Participation, Religion and Identity Building: The Roman Pomerium.
In Roman understanding, the pomerium was a sacred boundary delineating the primordial housing area of a newly founded city. The word is a contraction of post-moerium i.e. beyond the (city) walls, as the original term defined a stretch of land along the inside and outside of the city walls where neither housing nor farming was permitted to not impair the military function of the walls. Romulus, the mythical founder of Rome, marked the pomerium with the help of a plough, thus drawing a symbolic line of demarcation defining who belonged to the community of Roman citizens and who did not. So, the pomerium marked a physical and a social as well as political boundary. When looking at the social and political meaning, participation is to be at the heart of the idea of the pomerium, touching upon questions of inclusion and exclusion. Indeed, the formation of a city’s pomerium did not only shape the territory that formed the core area of the new polity, but also included the symbolic act of a ritual to distinguish the native inhabitants of that area as “core population” of the newly founded city. Participating in this ritual granted the status of citizen to everybody taking part in the religious ceremony irrespective whether they belonged to the noble families or not.

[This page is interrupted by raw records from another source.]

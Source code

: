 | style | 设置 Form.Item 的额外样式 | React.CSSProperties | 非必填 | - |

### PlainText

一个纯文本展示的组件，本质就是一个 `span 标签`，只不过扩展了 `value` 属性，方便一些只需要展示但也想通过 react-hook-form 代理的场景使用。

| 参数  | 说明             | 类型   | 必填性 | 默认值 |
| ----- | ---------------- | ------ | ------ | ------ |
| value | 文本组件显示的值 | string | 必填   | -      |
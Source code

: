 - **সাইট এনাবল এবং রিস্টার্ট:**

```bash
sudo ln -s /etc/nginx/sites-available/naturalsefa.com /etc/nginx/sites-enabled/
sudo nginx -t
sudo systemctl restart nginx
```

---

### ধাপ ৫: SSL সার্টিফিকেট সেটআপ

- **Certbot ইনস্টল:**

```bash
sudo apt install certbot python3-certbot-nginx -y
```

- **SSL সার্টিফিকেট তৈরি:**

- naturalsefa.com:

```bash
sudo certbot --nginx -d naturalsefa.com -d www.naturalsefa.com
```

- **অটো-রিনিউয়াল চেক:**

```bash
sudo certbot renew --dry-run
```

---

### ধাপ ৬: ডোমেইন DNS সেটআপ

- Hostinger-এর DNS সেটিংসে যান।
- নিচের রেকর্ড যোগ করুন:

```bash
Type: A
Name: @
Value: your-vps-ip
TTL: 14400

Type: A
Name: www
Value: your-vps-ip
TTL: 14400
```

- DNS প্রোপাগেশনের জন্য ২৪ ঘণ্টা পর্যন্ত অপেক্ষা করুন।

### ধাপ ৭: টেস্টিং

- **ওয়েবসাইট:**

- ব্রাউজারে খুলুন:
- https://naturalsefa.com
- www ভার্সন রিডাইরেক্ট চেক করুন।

It is the objective of this project to study the concept of the pomerium under the perspective of participation. To achieve this, we first need to have a closer look at the structure of Roman society, which consisted of the plebs - the common people - and the patricians, the most ancient and renowned noble families having peculiar rights. These two classes of Roman society were in conflict with each other.
Second, the role of religion as a means of participation has to be determined. Since the invention of the pomerium has not yet been considered under this point of view, it will be important to analyse all factors contributing to the sacred boundary’s role in processes of inclusion and exclusion.